Cecilia gave a light laugh, and Rowland leaned forward in his hammock.
He had placed himself in it at Bessie's request, and was playing that he
was her baby and that she was rocking him to sleep. She sat beside him,
swinging the hammock to and fro, and singing a lullaby. When he raised
himself she pushed him back and said that the baby must finish its nap.
"But I want to see the gentleman with the fiend inside of him," said
Rowland.
"What is a fiend?" Bessie demanded. "It 's only Mr.
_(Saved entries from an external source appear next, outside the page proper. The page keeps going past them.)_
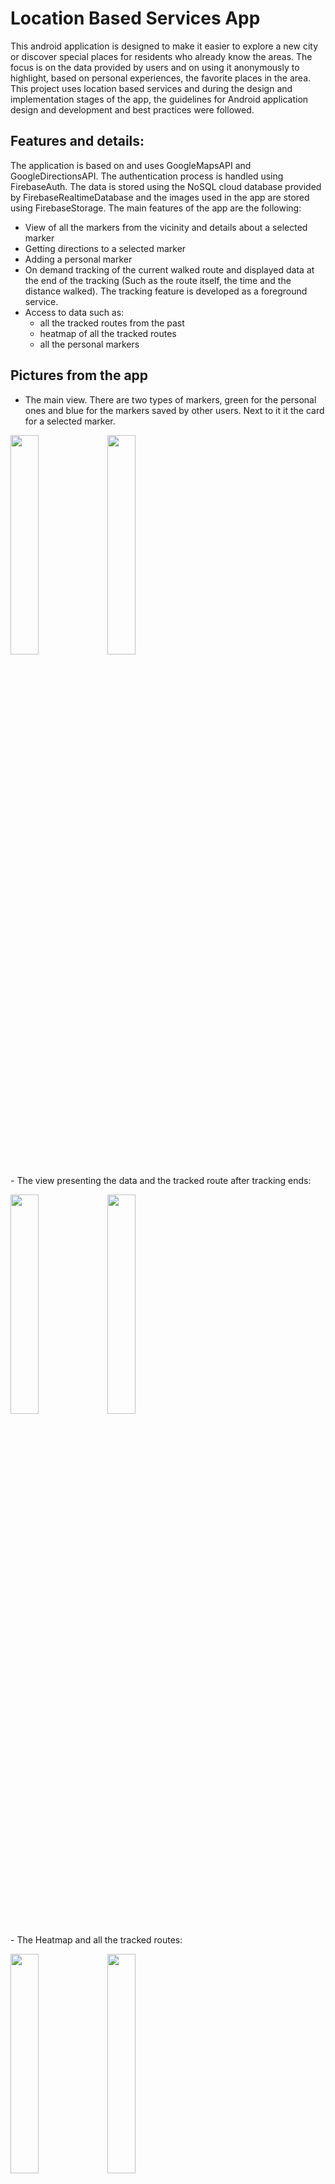 # Location Based Services App
This android application is designed to make it easier to explore a new city or discover special places for residents who already know the areas. The focus is on the data provided by users and on using it anonymously to highlight, based on personal experiences, the favorite places in the area.
This project uses location based services and during the design and implementation stages of the app, the guidelines for Android application design and development and best practices were followed.

## Features and details:
The application is based on and uses GoogleMapsAPI and GoogleDirectionsAPI. The authentication process is handled using FirebaseAuth. The data is stored using the NoSQL cloud database provided by FirebaseRealtimeDatabase and the images used in the app are stored using FirebaseStorage.
The main features of the app are the following:
  - View of all the markers from the vicinity and details about a selected marker
  - Getting directions to a selected marker
  - Adding a personal marker
  - On demand tracking of the current walked route and displayed data at the end of the tracking (Such as the route itself, the time and the distance walked). The tracking feature is developed as a foreground service.
  - Access to data such as:
    - all the tracked routes from the past
    - heatmap of all the tracked routes
    - all the personal markers
    
 ## Pictures from the app

  - The main view. There are two types of markers, green for the personal ones and blue for the markers saved by other users. Next to it it the card for a selected marker.
<p float="left">
  <img src="https://user-images.githubusercontent.com/75424534/186367814-0b867889-9728-43be-8e60-43242625bde6.png" width="30%" height="30%">
  <img src="https://user-images.githubusercontent.com/75424534/186371989-f95a1d38-531f-4387-bee6-c2eb2ded811c.png" width="30%" height="30%">
</p>
  - The view presenting the data and the tracked route after tracking ends:
<p float="left">
  <img src="https://user-images.githubusercontent.com/75424534/186368474-ffc18f0f-6050-43d0-81c7-2979dd96608d.png" width="30%" height="30%">
  <img src="https://user-images.githubusercontent.com/75424534/186372557-00532ba9-a06c-4612-bfc6-e4007de8f450.png" width="30%" height="30%">
</p>
  - The Heatmap and all the tracked routes:
<p float="left">
  <img src="https://user-images.githubusercontent.com/75424534/186368653-533deb7d-0cb4-4c16-827c-b001a6408fe5.png" width="30%" height="30%">
  <img src="https://user-images.githubusercontent.com/75424534/186368913-81c44db7-8008-400c-8ed1-58200cc4df94.png" width="30%" height="30%">
</p>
Hudson."
"Very well, I want to see him."
"Oh, never mind him!" said Bessie, with the brevity of contempt.
"You speak as if you did n't like him."
"I don't!" Bessie affirmed, and put Rowland to bed again.
The hammock was swung at the end of the veranda, in the thickest shade
of the vines, and this fragment of dialogue had passed unnoticed.
Rowland submitted a while longer to be cradled, and contented himself
with listening to Mr. Hudson's voice. It was a soft and not altogether
masculine organ, and was pitched on this occasion in a somewhat
plaintive and pettish key. The young man's mood seemed fretful; he
complained of the heat, of the dust, of a shoe that hurt him, of having
gone on an errand a mile to the other side of the town and found the
person he was in search of had left Northampton an hour before.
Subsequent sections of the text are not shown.